Kill the Beast have been absolutely smashing it with their productions. They’ve become renowned for their highly physical, energetic styles of performance, and acclaimed for their use of multimedia. Their latest show, Don’t Wake The Damp, which explores avenues other than werewolves and kicking pigs, is no exception. With high anticipation, I headed into the Pleasance Dome to see the company’s latest offering at the Edinburgh Fringe.

Don’t Wake The Damp brings us into the bleak existence of old lady June (Natasha Hodgson), who lives in a sky-scraping tower block of flats, and reminisces the days she used to perform in an 80s TV show set in space. But one day, a nerdy little man from the council named Terry (David Cumming) comes to tell her that her residence is in danger of being taken over by the wretched Damp. June refuses to vacate, and teams up with her eccentric neighbours to battle the beast that’s rising up in the block.

If you’re a fan of Kill the Beast’s other shows, you’ll absolutely love this show. It contains all of their trademarks: performances that ooze character and charisma, with an added dash of gleefully exaggerated physicalities. These trademarks are buttressed by a sense of relentless energy to steer us through the narrative, and we’re strapped in for a fast-paced ride through a beautifully stylised play-world that engrosses you.

On the contrary, if you’ve not seen one of the company’s shows before, you might find this production a little bit overwhelming and, at times, a bit too similar. While the performances are very well-considered and a joy to watch, they often collide to provide a sense of monotony, which disengages the audience.

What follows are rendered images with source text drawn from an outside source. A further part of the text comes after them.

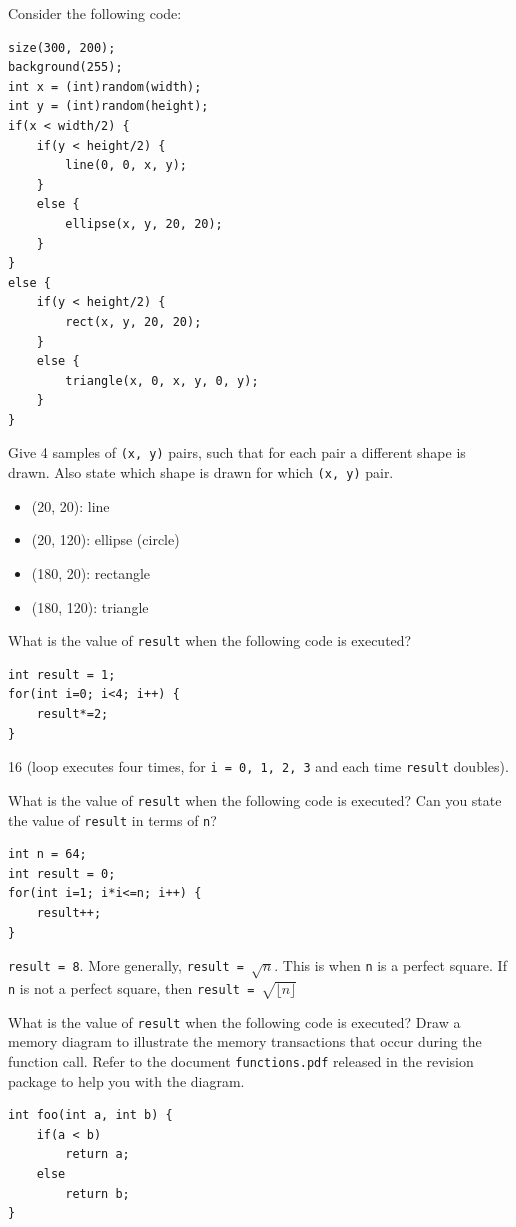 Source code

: \begin{questions}
\question Consider the following code:
\begin{lstlisting}
size(300, 200);
background(255);
int x = (int)random(width);
int y = (int)random(height);
if(x < width/2) {
	if(y < height/2) {
		line(0, 0, x, y);
	}
	else {
		ellipse(x, y, 20, 20);
	}
}
else {
	if(y < height/2) {
		rect(x, y, 20, 20);
	}
	else {
		triangle(x, 0, x, y, 0, y);
	}
}
\end{lstlisting}

Give 4 samples of \texttt{(x, y)} pairs, such that for each pair a different shape is drawn. Also state which shape is drawn for which \texttt{(x, y)} pair.
\begin{solution}
\begin{itemize}
	\item (20, 20): line
	\item (20, 120): ellipse (circle)
	\item (180, 20): rectangle
	\item (180, 120): triangle
\end{itemize}
\end{solution}

\question What is the value of \texttt{result} when the following code is executed?
\begin{lstlisting}
int result = 1;
for(int i=0; i<4; i++) {
	result*=2;
}
\end{lstlisting}

\begin{solution}
16 (loop executes four times, for \texttt{i = 0, 1, 2, 3} and each time \texttt{result} doubles).
\end{solution}

\question What is the value of \texttt{result} when the following code is executed? Can you state the value of \texttt{result} in terms of \texttt{n}?
\begin{lstlisting}
int n = 64;
int result = 0;
for(int i=1; i*i<=n; i++) {
	result++;
}
\end{lstlisting}

\begin{solution}
\texttt{result = 8}. More generally, \texttt{result = }$\sqrt{{n}}$. This is when \texttt{n} is a perfect square. If \texttt{n} is not a perfect square, then \texttt{result = }$\sqrt{{\lfloor n \rfloor}}$
\end{solution}

\question What is the value of \texttt{result} when the following code is executed? Draw a memory diagram to illustrate the memory transactions that occur during the function call. Refer to the document \texttt{functions.pdf} released in the revision package to help you with the diagram.
\begin{lstlisting}
int foo(int a, int b) {
	if(a < b)
		return a;
	else
		return b;
}
\end{lstlisting}


\end{questions}
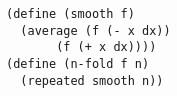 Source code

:\documentclass[a4paper,12pt]{article}
\begin{document}
\begin{lstlisting}
(define (smooth f)
  (average (f (- x dx))
	   (f (+ x dx))))
(define (n-fold f n)
  (repeated smooth n))
\end{lstlisting}
\end{document}
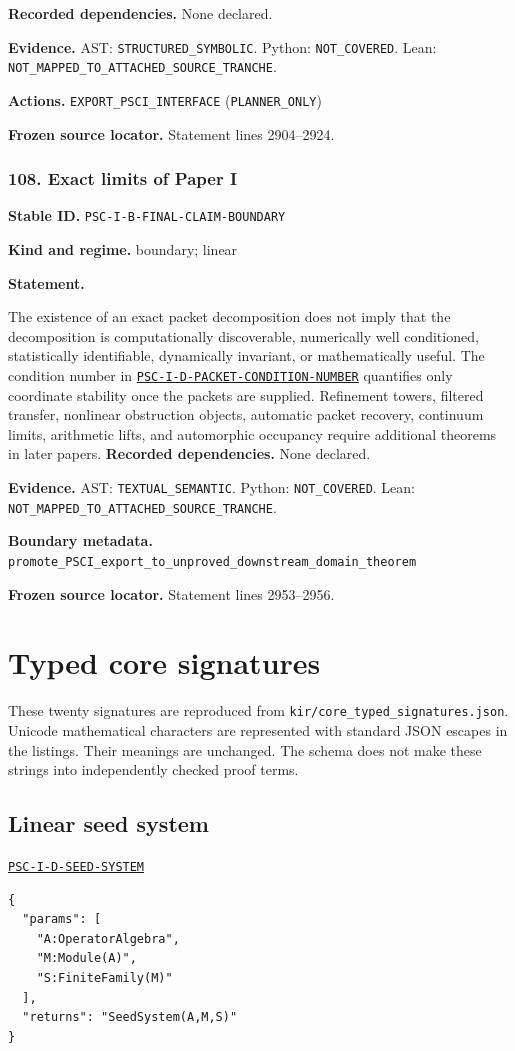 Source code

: \documentclass[a4paper,11pt]{article}
\newcommand{\field}[2]{\noindent\textbf{#1.} #2\par}
\begin{document}
\field{Recorded dependencies}{None declared.}
\field{Evidence}{AST: \nolinkurl{STRUCTURED_SYMBOLIC}. Python: \nolinkurl{NOT_COVERED}. Lean: \nolinkurl{NOT_MAPPED_TO_ATTACHED_SOURCE_TRANCHE}.}
\field{Actions}{\nolinkurl{EXPORT_PSCI_INTERFACE} (\nolinkurl{PLANNER_ONLY})}
\field{Frozen source locator}{Statement lines 2904--2924.}
\subsubsection*{108. Exact limits of Paper I}
\label{rec:PSC-I-B-FINAL-CLAIM-BOUNDARY}
\field{Stable ID}{\nolinkurl{PSC-I-B-FINAL-CLAIM-BOUNDARY}}
\field{Kind and regime}{boundary; linear}
\textbf{Statement.}\par
The existence of an exact packet decomposition does not imply that the decomposition is computationally discoverable, numerically well conditioned, statistically identifiable, dynamically invariant, or mathematically useful.  The condition number in \hyperref[rec:PSC-I-D-PACKET-CONDITION-NUMBER]{\nolinkurl{PSC-I-D-PACKET-CONDITION-NUMBER}} quantifies only coordinate stability once the packets are supplied.  Refinement towers, filtered transfer, nonlinear obstruction objects, automatic packet recovery, continuum limits, arithmetic lifts, and automorphic occupancy require additional theorems in later papers.
\field{Recorded dependencies}{None declared.}
\field{Evidence}{AST: \nolinkurl{TEXTUAL_SEMANTIC}. Python: \nolinkurl{NOT_COVERED}. Lean: \nolinkurl{NOT_MAPPED_TO_ATTACHED_SOURCE_TRANCHE}.}
\field{Boundary metadata}{\nolinkurl{promote_PSCI_export_to_unproved_downstream_domain_theorem}}
\field{Frozen source locator}{Statement lines 2953--2956.}
\clearpage\section{Typed core signatures}
These twenty signatures are reproduced from \nolinkurl{kir/core_typed_signatures.json}. Unicode mathematical characters are represented with standard JSON escapes in the listings. Their meanings are unchanged. The schema does not make these strings into independently checked proof terms.
\subsection*{Linear seed system}
\hyperref[rec:PSC-I-D-SEED-SYSTEM]{\nolinkurl{PSC-I-D-SEED-SYSTEM}}
\begin{lstlisting}
{
  "params": [
    "A:OperatorAlgebra",
    "M:Module(A)",
    "S:FiniteFamily(M)"
  ],
  "returns": "SeedSystem(A,M,S)"
}
\end{lstlisting}
\end{document}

This leads to a loss of laughter at vital moments, and it’s a real shame since Don’t Wake The Damp has such a unique and original story.

Making up for the production’s slight tendency to overwhelm is the slick and stylish scenography, which is one of the most well-considered I’ve seen in a production for quite some time. Kill The Beast really do nail it when it comes to building a harmonious relationship between the production aspects; there’s a thumping, pulsating soundtrack that contributes to the atmosphere. The lighting design beautifully illuminates the piece, and melds together a range of emotional landscapes that give the performers plenty of room to navigate throughout.

While I don’t think Kill the Beast have properly nailed it with this show, it’s certainly pretty good. This is a company that has a firm grasp on theatrical storytelling methods, and they go about it in a powerfully playful way. Don’t Wake The Damp is a well-constructed, stylish piece of theatre that’s well worth seeing.